(Stored entries)
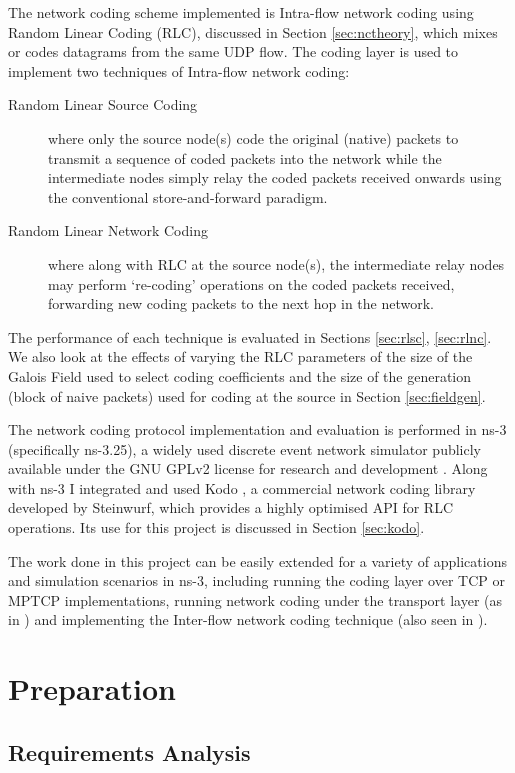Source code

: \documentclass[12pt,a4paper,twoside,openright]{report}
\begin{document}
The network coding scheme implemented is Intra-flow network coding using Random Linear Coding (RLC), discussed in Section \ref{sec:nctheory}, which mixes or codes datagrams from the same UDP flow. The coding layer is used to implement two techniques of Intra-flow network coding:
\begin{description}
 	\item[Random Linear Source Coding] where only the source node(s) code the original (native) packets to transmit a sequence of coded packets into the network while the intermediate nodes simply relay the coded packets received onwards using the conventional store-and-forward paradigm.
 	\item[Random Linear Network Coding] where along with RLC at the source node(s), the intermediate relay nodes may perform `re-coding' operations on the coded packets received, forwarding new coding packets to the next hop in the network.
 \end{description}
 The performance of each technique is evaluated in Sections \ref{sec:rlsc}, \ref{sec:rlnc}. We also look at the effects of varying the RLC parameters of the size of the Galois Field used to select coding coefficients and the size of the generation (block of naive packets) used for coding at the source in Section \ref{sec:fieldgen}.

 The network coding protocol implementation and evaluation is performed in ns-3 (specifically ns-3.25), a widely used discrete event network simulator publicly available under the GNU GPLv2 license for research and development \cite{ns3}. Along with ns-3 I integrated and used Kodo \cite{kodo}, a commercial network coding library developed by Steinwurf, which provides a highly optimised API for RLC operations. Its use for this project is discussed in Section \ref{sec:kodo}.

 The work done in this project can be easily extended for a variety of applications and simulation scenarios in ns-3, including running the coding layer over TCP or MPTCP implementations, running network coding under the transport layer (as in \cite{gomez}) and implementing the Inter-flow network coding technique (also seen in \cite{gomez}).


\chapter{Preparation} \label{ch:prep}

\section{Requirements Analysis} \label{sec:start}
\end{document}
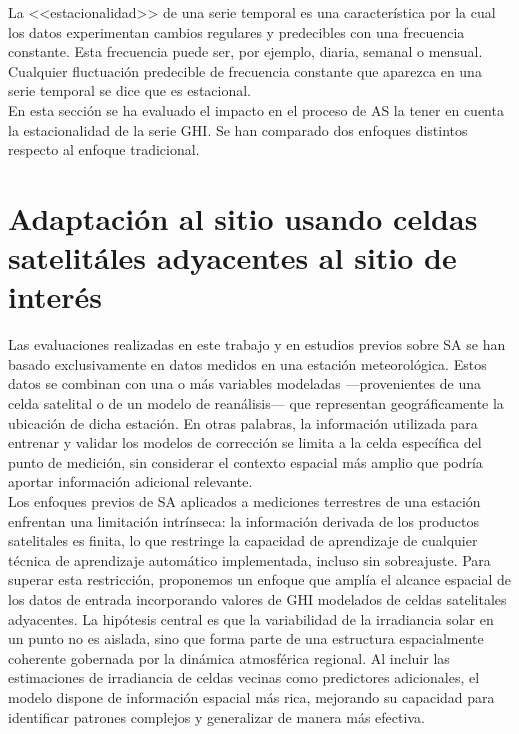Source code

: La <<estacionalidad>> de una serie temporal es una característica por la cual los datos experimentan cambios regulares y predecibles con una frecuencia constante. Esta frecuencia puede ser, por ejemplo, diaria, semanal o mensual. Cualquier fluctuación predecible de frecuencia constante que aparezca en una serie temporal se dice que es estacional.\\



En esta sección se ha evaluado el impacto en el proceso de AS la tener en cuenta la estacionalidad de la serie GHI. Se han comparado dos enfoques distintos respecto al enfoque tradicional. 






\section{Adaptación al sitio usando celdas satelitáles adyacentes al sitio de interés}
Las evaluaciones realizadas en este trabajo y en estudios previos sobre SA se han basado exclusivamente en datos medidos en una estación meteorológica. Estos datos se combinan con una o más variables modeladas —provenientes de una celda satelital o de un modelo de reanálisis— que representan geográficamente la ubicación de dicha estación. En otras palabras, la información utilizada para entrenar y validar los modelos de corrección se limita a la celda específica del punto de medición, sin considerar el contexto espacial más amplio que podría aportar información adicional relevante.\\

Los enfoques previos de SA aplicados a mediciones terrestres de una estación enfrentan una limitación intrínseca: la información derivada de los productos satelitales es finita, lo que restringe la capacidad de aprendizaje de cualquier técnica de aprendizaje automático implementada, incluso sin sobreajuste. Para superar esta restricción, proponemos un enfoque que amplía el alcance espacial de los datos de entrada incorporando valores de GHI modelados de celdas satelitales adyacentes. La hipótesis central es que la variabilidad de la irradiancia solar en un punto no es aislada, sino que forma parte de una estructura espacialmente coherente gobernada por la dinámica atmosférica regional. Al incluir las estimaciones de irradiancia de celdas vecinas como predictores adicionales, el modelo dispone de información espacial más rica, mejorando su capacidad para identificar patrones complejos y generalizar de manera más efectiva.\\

Aim of the task:
The expected output is every line of the data, unchanged, with the pictures skipped.

Answer section:
Source code

: \documentclass[12pt,a4paper,twoside,openright]{report}
\begin{document}
The network coding scheme implemented is Intra-flow network coding using Random Linear Coding (RLC), discussed in Section \ref{sec:nctheory}, which mixes or codes datagrams from the same UDP flow. The coding layer is used to implement two techniques of Intra-flow network coding:
\begin{description}
 	\item[Random Linear Source Coding] where only the source node(s) code the original (native) packets to transmit a sequence of coded packets into the network while the intermediate nodes simply relay the coded packets received onwards using the conventional store-and-forward paradigm.
 	\item[Random Linear Network Coding] where along with RLC at the source node(s), the intermediate relay nodes may perform `re-coding' operations on the coded packets received, forwarding new coding packets to the next hop in the network.
 \end{description}
 The performance of each technique is evaluated in Sections \ref{sec:rlsc}, \ref{sec:rlnc}. We also look at the effects of varying the RLC parameters of the size of the Galois Field used to select coding coefficients and the size of the generation (block of naive packets) used for coding at the source in Section \ref{sec:fieldgen}.

 The network coding protocol implementation and evaluation is performed in ns-3 (specifically ns-3.25), a widely used discrete event network simulator publicly available under the GNU GPLv2 license for research and development \cite{ns3}. Along with ns-3 I integrated and used Kodo \cite{kodo}, a commercial network coding library developed by Steinwurf, which provides a highly optimised API for RLC operations. Its use for this project is discussed in Section \ref{sec:kodo}.

 The work done in this project can be easily extended for a variety of applications and simulation scenarios in ns-3, including running the coding layer over TCP or MPTCP implementations, running network coding under the transport layer (as in \cite{gomez}) and implementing the Inter-flow network coding technique (also seen in \cite{gomez}).


\chapter{Preparation} \label{ch:prep}

\section{Requirements Analysis} \label{sec:start}
\end{document}
Source code

: La <<estacionalidad>> de una serie temporal es una característica por la cual los datos experimentan cambios regulares y predecibles con una frecuencia constante. Esta frecuencia puede ser, por ejemplo, diaria, semanal o mensual. Cualquier fluctuación predecible de frecuencia constante que aparezca en una serie temporal se dice que es estacional.\\



En esta sección se ha evaluado el impacto en el proceso de AS la tener en cuenta la estacionalidad de la serie GHI. Se han comparado dos enfoques distintos respecto al enfoque tradicional. 






\section{Adaptación al sitio usando celdas satelitáles adyacentes al sitio de interés}
Las evaluaciones realizadas en este trabajo y en estudios previos sobre SA se han basado exclusivamente en datos medidos en una estación meteorológica. Estos datos se combinan con una o más variables modeladas —provenientes de una celda satelital o de un modelo de reanálisis— que representan geográficamente la ubicación de dicha estación. En otras palabras, la información utilizada para entrenar y validar los modelos de corrección se limita a la celda específica del punto de medición, sin considerar el contexto espacial más amplio que podría aportar información adicional relevante.\\

Los enfoques previos de SA aplicados a mediciones terrestres de una estación enfrentan una limitación intrínseca: la información derivada de los productos satelitales es finita, lo que restringe la capacidad de aprendizaje de cualquier técnica de aprendizaje automático implementada, incluso sin sobreajuste. Para superar esta restricción, proponemos un enfoque que amplía el alcance espacial de los datos de entrada incorporando valores de GHI modelados de celdas satelitales adyacentes. La hipótesis central es que la variabilidad de la irradiancia solar en un punto no es aislada, sino que forma parte de una estructura espacialmente coherente gobernada por la dinámica atmosférica regional. Al incluir las estimaciones de irradiancia de celdas vecinas como predictores adicionales, el modelo dispone de información espacial más rica, mejorando su capacidad para identificar patrones complejos y generalizar de manera más efectiva.\\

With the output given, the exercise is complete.